In this previous post, I talked about cutting Reflectix inserts for our Airstream Interstate windows.  Upon verifying that they assist with heat control as well as providing a black-out method during stealth camping, I decided to keep them permanently in the vehicle.  That being the case, I needed a method for storing all of them, and stacking them on top of the fresh water tank was not cutting it.  It worked, but (a) I want to use that space for other things, and (b) there was too much awkward rummaging every time I had to dig a specific piece out.  I am not a fan of rummaging.

Inspired by Instagrammer @wheninvan, a Sprinter DIYer who appears to have used Reflectix exclusively for window coverings (not just for inserts, and his looked surprisingly good), I simply did what I had originally done for our windshield cover - I inserted Velcro strips behind key finishing screws in the interior, and used them to secure the rolled up Reflectix covers, as follows.
Here is one such screw securing a trim piece adjacent to the port side rear door.  
Use an awl or similar tool to poke a hole in the Velcro piece. 
Unscrew, insert Velcro, replace screw and its plastic finishing cap.  
And here's the result of following this procedure for the rear door and side windows.
I think it looks cool!  Almost like decor.  It certainly matches the style of the Interstate.  Initially I thought that this might end up looking too cluttered, but I like it. 

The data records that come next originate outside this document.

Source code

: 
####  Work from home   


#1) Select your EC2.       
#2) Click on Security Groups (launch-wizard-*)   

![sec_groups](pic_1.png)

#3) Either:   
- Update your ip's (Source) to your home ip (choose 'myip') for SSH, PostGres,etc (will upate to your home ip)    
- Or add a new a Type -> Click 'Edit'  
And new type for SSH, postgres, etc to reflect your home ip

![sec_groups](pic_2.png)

For the galley window and sliding door window, I took a slightly different approach because there were no convenient trim piece screw attachments near those.
I put an adhesive-backed patch of Velcro on the strips that cinched the Reflectix into a roll...

...and stuck them above the head-knocker that lines the top of the sliding door.  You can see the original large windshield reflector by Heatshield on the ceiling at photo left.  At that location, there were convenient screws in the joinery between the cab liner and the aluminum inner finish.  
Not only is this convenient, it maintains the corresponding Reflectix insert right next to the corresponding window.  The whole time I was doing this project, I was reminded of the 1995 Meg Ryan movie "French Kiss" where she says, "Use the corresponding face for the corresponding emotion."  For as long as these pieces were all stacked on top of the fresh water tank, it was always a pain to figure out which piece of Reflectix was supposed to correspond to which window, because the Velcro dots on each Reflectix only match to the windows one way.  Problem now solved.
Of course, I would not blame you if you did not recognize the "corresponding face" line.  It certainly was not the most famous line to originate with a Meg Ryan movie.